Pas de réponse à nos questions mais une plainte en diffamation 

Quelques mois plus tard, en novembre 2021, nouvelle mission à Bamako. RSF y recueille plusieurs témoignages qui viennent étayer et préciser certains des faits déjà établis. Au moment de sa disparition, le journaliste enquêtait sur une affaire de mœurs et une affaire de détournement de fonds concernant Karim Keïta. Les preuves de sa détention et de sa séquestration à la sécurité d’État sont désormais multiples, ainsi que l’identité de l’homme à l’origine de son calvaire, selon plusieurs témoins ayant partagé la cellule du journaliste. L’un d’entre eux affirme également avoir vu plusieurs des personnes inculpées dans la procédure malienne, dont Karim Keïta, présentes le jour où le corps sans vie de Birama Touré aurait été transporté en dehors de son lieu de détention. 
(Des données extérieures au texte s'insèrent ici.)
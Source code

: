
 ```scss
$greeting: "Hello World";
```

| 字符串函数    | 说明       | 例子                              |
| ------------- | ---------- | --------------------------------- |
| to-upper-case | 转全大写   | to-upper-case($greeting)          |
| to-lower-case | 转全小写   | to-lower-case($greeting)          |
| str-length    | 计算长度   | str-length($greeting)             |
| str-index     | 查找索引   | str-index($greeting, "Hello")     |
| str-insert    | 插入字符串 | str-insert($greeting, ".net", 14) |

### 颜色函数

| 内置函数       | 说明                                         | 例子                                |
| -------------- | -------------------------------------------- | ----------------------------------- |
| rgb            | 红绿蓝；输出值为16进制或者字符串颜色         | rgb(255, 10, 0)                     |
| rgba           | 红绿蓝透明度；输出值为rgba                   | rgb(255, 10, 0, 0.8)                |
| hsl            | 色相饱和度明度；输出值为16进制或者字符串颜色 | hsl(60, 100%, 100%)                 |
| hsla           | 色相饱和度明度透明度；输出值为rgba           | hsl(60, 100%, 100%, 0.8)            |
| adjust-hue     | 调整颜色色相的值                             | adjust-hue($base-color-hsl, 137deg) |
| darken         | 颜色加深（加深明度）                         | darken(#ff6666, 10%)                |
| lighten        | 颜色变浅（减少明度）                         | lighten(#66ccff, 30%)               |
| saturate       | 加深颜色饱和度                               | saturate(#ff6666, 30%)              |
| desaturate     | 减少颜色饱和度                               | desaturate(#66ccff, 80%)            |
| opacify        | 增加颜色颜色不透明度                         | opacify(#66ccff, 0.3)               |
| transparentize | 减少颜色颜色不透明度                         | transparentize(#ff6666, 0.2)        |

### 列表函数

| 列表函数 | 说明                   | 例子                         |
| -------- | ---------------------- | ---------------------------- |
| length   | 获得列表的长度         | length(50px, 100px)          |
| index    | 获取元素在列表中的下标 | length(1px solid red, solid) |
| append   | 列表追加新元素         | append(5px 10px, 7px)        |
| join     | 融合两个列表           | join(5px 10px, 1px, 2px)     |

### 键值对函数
Fort des nouvelles informations obtenues, RSF contacte à nouveau les avocats de Karim Keïta avant la publication de sa nouvelle enquête en janvier 2022. Ces sollicitations sont restées sans réponse, à l’exception d’une seule précisant ne pas vouloir échanger à nouveau sur ce sujet car RSF aurait ses “convictions”. L’organisation avait alors répondu que ses investigations n’étaient pas fondées sur des convictions mais sur des éléments collectés à confronter. Les questions concernant Karim Keïta resteront sans réponse.

Trois journalistes poursuivis par Karim Keïta depuis 2016

L’enquête est publiée le 30 janvier 2022. Une déclinaison vidéo dans laquelle le responsable du bureau investigation de RSF et Adama Dramé, l’ancien directeur de publication de Birama Touré, reviennent sur cette affaire, est publiée dans la foulée, le 3 février 2022. C’est cette vidéo qui fait l’objet de la plainte en diffamation déposée par Karim Keïta et ses conseils.

Si Karim Keïta poursuit les journalistes -Adama Dramé, directeur de publication du Sphinx, à Bamako, et Vincent Hugeux, ex grand reporter de L'Express à Paris- qui ont enquêté sur cette affaire, il n’a jamais répondu aux accusations dont il fait l’objet dans l’enquête pénale ouverte au Mali. La justice malienne avait annoncé l’émission d’un mandat d’arrêt international qui n’a jamais été exécuté. En décembre 2022, Karim Keïta a été placé sous sanctions du département du Trésor américian, notamment pour son rôle dans le meurtre présumé du journaliste.